Dubai: Gold prices are up by $20 to $1,740 an ounce levels early Thursday (July 28) after the US Federal Reserve went in for a second 0.75 per cent rate hike. This will push the Dubai Gold Rate closer to the Dh200 a gram level for 22K gold, and which could put an end to the sales rally the UAE jewellery markets recorded through the better part of July.
The local gold price is at Dh195.25 a gram and will see a revision after 8am. “Gold above Dh200 a gram remains a psychological hurdle for gold buyers in the UAE, more so as throughout this month, we had seen gold at Dh195-Dh197 or even lower,” said a retailer. “Now, the next demand rise will likely happen when tourists return after summer.”
Typically, gold tends to drop against a US interest rate hike, because the move will have increased dollar’s attraction with global investors. This time, however, dollar’s actually softened.
The expectations of what might happen to gold (prices) are often worse than the actual effect. It’s playing out that way now.
At various points during first 20 days of this month, gold had dropped below $1,700oz and was moving closer to $1,680. Then, late last week, the eurozone central bank hiked its own interest rate and triggered gold's rush back to $1,720. Now, with the Fed hike, it's gained another $18-$20.
Best 2-year sales in UAE
Interestingly, even when gold was averaging $1,750/oz levels, the UAE gold sector recorded 13.2 tonnes in jewellery sales between April and end June, easily the highest levels since Q1-2020 and improvement on the 12.5 tonnes between January to March this year.

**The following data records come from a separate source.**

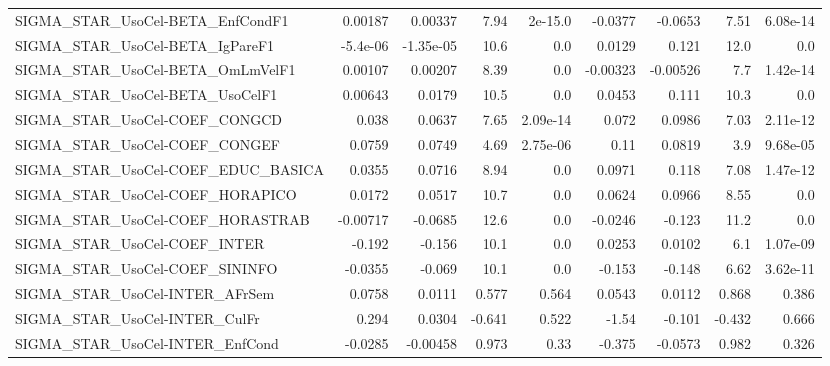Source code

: \begin{tabular}{lrrrrrrrr}
SIGMA\_STAR\_UsoCel-BETA\_EnfCondF1      &     0.00187 &      0.00337 &     7.94 &  2e-15.0 &    -0.0377 &     -0.0653 &         7.51 &      6.08e-14 \\
SIGMA\_STAR\_UsoCel-BETA\_IgPareF1       &    -5.4e-06 &    -1.35e-05 &     10.6 &      0.0 &     0.0129 &       0.121 &         12.0 &           0.0 \\
SIGMA\_STAR\_UsoCel-BETA\_OmLmVelF1      &     0.00107 &      0.00207 &     8.39 &      0.0 &   -0.00323 &    -0.00526 &          7.7 &      1.42e-14 \\
SIGMA\_STAR\_UsoCel-BETA\_UsoCelF1       &     0.00643 &       0.0179 &     10.5 &      0.0 &     0.0453 &       0.111 &         10.3 &           0.0 \\
SIGMA\_STAR\_UsoCel-COEF\_CONGCD         &       0.038 &       0.0637 &     7.65 & 2.09e-14 &      0.072 &      0.0986 &         7.03 &      2.11e-12 \\
SIGMA\_STAR\_UsoCel-COEF\_CONGEF         &      0.0759 &       0.0749 &     4.69 & 2.75e-06 &       0.11 &      0.0819 &          3.9 &      9.68e-05 \\
SIGMA\_STAR\_UsoCel-COEF\_EDUC\_BASICA    &      0.0355 &       0.0716 &     8.94 &      0.0 &     0.0971 &       0.118 &         7.08 &      1.47e-12 \\
SIGMA\_STAR\_UsoCel-COEF\_HORAPICO       &      0.0172 &       0.0517 &     10.7 &      0.0 &     0.0624 &      0.0966 &         8.55 &           0.0 \\
SIGMA\_STAR\_UsoCel-COEF\_HORASTRAB      &    -0.00717 &      -0.0685 &     12.6 &      0.0 &    -0.0246 &      -0.123 &         11.2 &           0.0 \\
SIGMA\_STAR\_UsoCel-COEF\_INTER          &      -0.192 &       -0.156 &     10.1 &      0.0 &     0.0253 &      0.0102 &          6.1 &      1.07e-09 \\
SIGMA\_STAR\_UsoCel-COEF\_SININFO        &     -0.0355 &       -0.069 &     10.1 &      0.0 &     -0.153 &      -0.148 &         6.62 &      3.62e-11 \\
SIGMA\_STAR\_UsoCel-INTER\_AFrSem        &      0.0758 &       0.0111 &    0.577 &    0.564 &     0.0543 &      0.0112 &        0.868 &         0.386 \\
SIGMA\_STAR\_UsoCel-INTER\_CulFr         &       0.294 &       0.0304 &   -0.641 &    0.522 &      -1.54 &      -0.101 &       -0.432 &         0.666 \\
SIGMA\_STAR\_UsoCel-INTER\_EnfCond       &     -0.0285 &     -0.00458 &    0.973 &     0.33 &     -0.375 &     -0.0573 &        0.982 &         0.326 \\

\end{tabular}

The figures, released by World Gold Council, show the UAE as being one of the few markets where demand for gold at the consumer level actually improved despite the relatively high prices.
"There are many who are waiting for the price to stablise," said John Paul Alukkas, Executive Director at Joyalukkas. "Also, compared to recent years, sales are stable due to the fact price are still lower."
India reclaims title
In the second quarter, India pipped China to be the world’s biggest market for gold jewellery as shoppers picked up 140 tonnes worth. The marriage season demand helped as did the fact that gold prices slipped 6 per cent during the period. As for China, strict lockdowns under the zero Covid programme severely dented demand for the metal, according to WGC.
“China’s gold demand was all about whether there was a Covid lockdown or not – because each time there has been temporary relaxation, sales have shot up,” said Mulligan. "As for India, the hike in import duty on gold (15 per cent) will find India's consumers learn to live with it after the initial shock. Past instances show that things tend to normalise pretty quickly when it comes to gold buying in India."
Gold and its various demand forms
Gold bar and coin: "Growth in demand came notably from India, the Middle East, and Turkey, which helped to balance weakness in Chinese demand that was partially driven by continued coronavirus lockdowns," WGC reports. This was what created a 12 per cent year-on-year decline in global bar and coin demand to 526 tonne in H1-22.
With jewellery, Q2-22 global demand recorded a 4 per cent year-on-year gain to 453 tonnes, helped by a 'recovery in Indian demand, up 49 per cent compared with Q2-21. "The strong performance in India balances a significant decline of 29 per cent in China, where the market was dampened by coronavirus lockdowns that stalled economic activity and constrained consumer spending," WGC reports.
Central banks were net buyers in Q2-22 as worries about inflation played out. The global official reserves were up by 180 tonnes. Net purchases by central banks were at 270 tonnes in H1-22, 'aligning with the results from our recent central bank survey, in which 25 per cent of respondents said they intended to increase their gold reserves in the next 12 months'.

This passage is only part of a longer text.